Sep 5, 2016
M&S plans head office jobs cull as new boss seeks savings
Sep 5, 2016
British retailer Marks & Spencer plans to cut a net 525 jobs from its London head office, it said on Monday, as new Chief Executive Steve Rowe seeks to simplify the business and reduce costs.
The clothing and food group also plans to reduce the number of roles permanently based in central London by about 400 across its IT and logistics functions.
It said the planned reduction in jobs, which follows a review of M&S's organisational structure, would be achieved through a combination of fewer contractors, natural attrition and redundancies for M&S employees. A formal consultation with affected staff will now begin.
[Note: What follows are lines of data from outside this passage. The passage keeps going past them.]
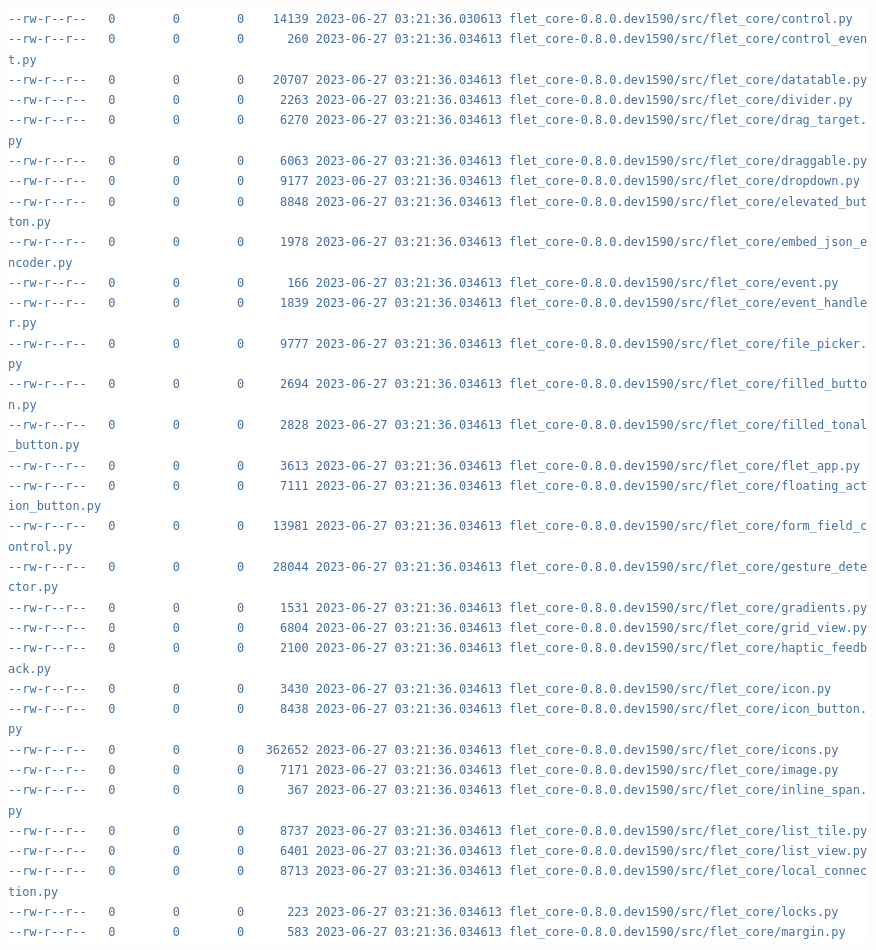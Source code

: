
 ```diff
--rw-r--r--   0        0        0    14139 2023-06-27 03:21:36.030613 flet_core-0.8.0.dev1590/src/flet_core/control.py
--rw-r--r--   0        0        0      260 2023-06-27 03:21:36.034613 flet_core-0.8.0.dev1590/src/flet_core/control_event.py
--rw-r--r--   0        0        0    20707 2023-06-27 03:21:36.034613 flet_core-0.8.0.dev1590/src/flet_core/datatable.py
--rw-r--r--   0        0        0     2263 2023-06-27 03:21:36.034613 flet_core-0.8.0.dev1590/src/flet_core/divider.py
--rw-r--r--   0        0        0     6270 2023-06-27 03:21:36.034613 flet_core-0.8.0.dev1590/src/flet_core/drag_target.py
--rw-r--r--   0        0        0     6063 2023-06-27 03:21:36.034613 flet_core-0.8.0.dev1590/src/flet_core/draggable.py
--rw-r--r--   0        0        0     9177 2023-06-27 03:21:36.034613 flet_core-0.8.0.dev1590/src/flet_core/dropdown.py
--rw-r--r--   0        0        0     8848 2023-06-27 03:21:36.034613 flet_core-0.8.0.dev1590/src/flet_core/elevated_button.py
--rw-r--r--   0        0        0     1978 2023-06-27 03:21:36.034613 flet_core-0.8.0.dev1590/src/flet_core/embed_json_encoder.py
--rw-r--r--   0        0        0      166 2023-06-27 03:21:36.034613 flet_core-0.8.0.dev1590/src/flet_core/event.py
--rw-r--r--   0        0        0     1839 2023-06-27 03:21:36.034613 flet_core-0.8.0.dev1590/src/flet_core/event_handler.py
--rw-r--r--   0        0        0     9777 2023-06-27 03:21:36.034613 flet_core-0.8.0.dev1590/src/flet_core/file_picker.py
--rw-r--r--   0        0        0     2694 2023-06-27 03:21:36.034613 flet_core-0.8.0.dev1590/src/flet_core/filled_button.py
--rw-r--r--   0        0        0     2828 2023-06-27 03:21:36.034613 flet_core-0.8.0.dev1590/src/flet_core/filled_tonal_button.py
--rw-r--r--   0        0        0     3613 2023-06-27 03:21:36.034613 flet_core-0.8.0.dev1590/src/flet_core/flet_app.py
--rw-r--r--   0        0        0     7111 2023-06-27 03:21:36.034613 flet_core-0.8.0.dev1590/src/flet_core/floating_action_button.py
--rw-r--r--   0        0        0    13981 2023-06-27 03:21:36.034613 flet_core-0.8.0.dev1590/src/flet_core/form_field_control.py
--rw-r--r--   0        0        0    28044 2023-06-27 03:21:36.034613 flet_core-0.8.0.dev1590/src/flet_core/gesture_detector.py
--rw-r--r--   0        0        0     1531 2023-06-27 03:21:36.034613 flet_core-0.8.0.dev1590/src/flet_core/gradients.py
--rw-r--r--   0        0        0     6804 2023-06-27 03:21:36.034613 flet_core-0.8.0.dev1590/src/flet_core/grid_view.py
--rw-r--r--   0        0        0     2100 2023-06-27 03:21:36.034613 flet_core-0.8.0.dev1590/src/flet_core/haptic_feedback.py
--rw-r--r--   0        0        0     3430 2023-06-27 03:21:36.034613 flet_core-0.8.0.dev1590/src/flet_core/icon.py
--rw-r--r--   0        0        0     8438 2023-06-27 03:21:36.034613 flet_core-0.8.0.dev1590/src/flet_core/icon_button.py
--rw-r--r--   0        0        0   362652 2023-06-27 03:21:36.034613 flet_core-0.8.0.dev1590/src/flet_core/icons.py
--rw-r--r--   0        0        0     7171 2023-06-27 03:21:36.034613 flet_core-0.8.0.dev1590/src/flet_core/image.py
--rw-r--r--   0        0        0      367 2023-06-27 03:21:36.034613 flet_core-0.8.0.dev1590/src/flet_core/inline_span.py
--rw-r--r--   0        0        0     8737 2023-06-27 03:21:36.034613 flet_core-0.8.0.dev1590/src/flet_core/list_tile.py
--rw-r--r--   0        0        0     6401 2023-06-27 03:21:36.034613 flet_core-0.8.0.dev1590/src/flet_core/list_view.py
--rw-r--r--   0        0        0     8713 2023-06-27 03:21:36.034613 flet_core-0.8.0.dev1590/src/flet_core/local_connection.py
--rw-r--r--   0        0        0      223 2023-06-27 03:21:36.034613 flet_core-0.8.0.dev1590/src/flet_core/locks.py
--rw-r--r--   0        0        0      583 2023-06-27 03:21:36.034613 flet_core-0.8.0.dev1590/src/flet_core/margin.py
```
“M&S has to become a simpler and more effective organisation if we are to deliver our plans to recover and grow our business," said Rowe.
"M&S has become too complex and inefficient and today’s proposals aim to address this by removing duplication, driving accountability and establishing clear, consistent processes; which in turn will strip out unnecessary costs."
Shares in M&S, down 29 percent over the last year, were down 0.7 percent at 352 pence at 1138 GMT.
Rowe, a 26-year M&S veteran who succeeded Marc Bolland as chief executive in April, has pledged to turn around M&S's struggling clothing business by improving ranges and availability, cutting prices and offering fewer promotions.
However, his plan, outlined in May, came with a warning of a short-term dent to sales and profit and in July the 132-year-old group reported its worst quarterly clothing sales for a decade.
The proposed reduction in head office roles comprises existing vacancies, about 260 M&S roles and about 200 contractors.
M&S currently employs over 3,500 people working across seven UK head offices.
Its more than 71,000 staff in UK stores and supporting customer functions will not be affected by the proposed changes.
M&S said if the proposals go ahead they would deliver annualised operating cost savings of about 1 percent of the UK cost base.
Its cost growth guidance for the current 2016-17 fiscal year remains unchanged at about 3.5 percent.
However, there would be a one off cost of 15 million pounds ($20 million), which includes the changes to the senior management team Rowe announced in May.
The job cut plans come days after M&S announced a 14.7 percent pay rise for shop floor staff but cut premium pay for Sundays and changed the company's pension scheme.
Rowe said in May M&S's other big strategic issues, including the size of its UK store estate and international plans, would be addressed in the autumn.